If PostgreSQL later adopts a more general extensible TOAST framework, this
change should not block it; VARTAG_ONDISK_ZSTD would remain as a supported
legacy encoding, while new toasted values could be written using the newer
framework and old values rewritten via normal table rewrites.

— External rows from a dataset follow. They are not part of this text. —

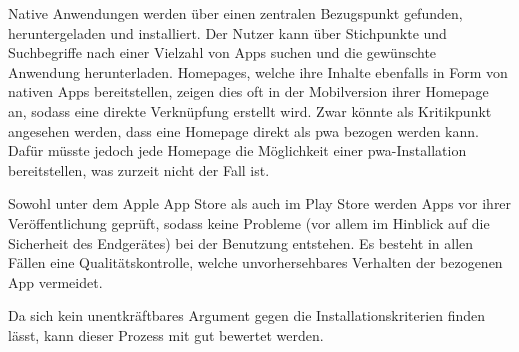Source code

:  Native Anwendungen werden über einen zentralen Bezugspunkt gefunden, heruntergeladen und installiert. Der Nutzer kann über Stichpunkte und Suchbegriffe nach einer Vielzahl von Apps suchen und die gewünschte Anwendung herunterladen. Homepages, welche ihre Inhalte ebenfalls in Form von nativen Apps bereitstellen, zeigen dies oft in der Mobilversion ihrer Homepage an, sodass eine direkte Verknüpfung erstellt wird. Zwar könnte als Kritikpunkt angesehen werden, dass eine Homepage direkt als \ac{pwa} bezogen werden kann. Dafür müsste jedoch jede Homepage die Möglichkeit einer \ac{pwa}-Installation bereitstellen, was zurzeit nicht der Fall ist.
 
 Sowohl unter dem Apple App Store als auch im Play Store werden Apps vor ihrer Veröffentlichung geprüft, sodass keine Probleme (vor allem im Hinblick auf die Sicherheit des Endgerätes) bei der Benutzung entstehen. Es besteht in allen Fällen eine Qualitätskontrolle, welche unvorhersehbares Verhalten der bezogenen App vermeidet.
 
 Da sich kein unentkräftbares Argument gegen die Installationskriterien finden lässt, kann dieser Prozess mit gut bewertet werden.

Storage (170 MB uncompressed):
    ZSTD: 22 MB (7.60x) - 38.7% space savings vs LZ4
    PGLZ: 36 MB (4.76x)
    LZ4:  36 MB (4.66x)

Key findings:
- Large values (>50KB): ZSTD 33% better compression than PGLZ (~30% better
than LZ4)
- Low-entropy data: ZSTD compresses what LZ77 methods cannot
- Small values: ZSTD pays external overhead vs inline PGLZ/LZ4
While ZSTD uses slightly less space overall, the external storage mechanism
incurs a TOAST fetch overhead for small values, potentially impacting
performance.
Backwards Compatibility Tests
- Mixed compression: Rows with PGLZ, LZ4, and ZSTD coexist and decompress
correctly
- Lazy recompression: ALTER COLUMN ... SET COMPRESSION zstd affects new
data; existing data is lazily recompressed upon UPDATE or VACUUM FULL.
- Inline vs external: Small values remain inline; large values use
appropriate external compression.
Data integrity: All data decompresses correctly across all methods.

Trade-offs and Design Considerations

- External-only avoids consuming cmid=3 and extended header complexity

- Slice access: no ZSTD-specific optimization (follow-up area)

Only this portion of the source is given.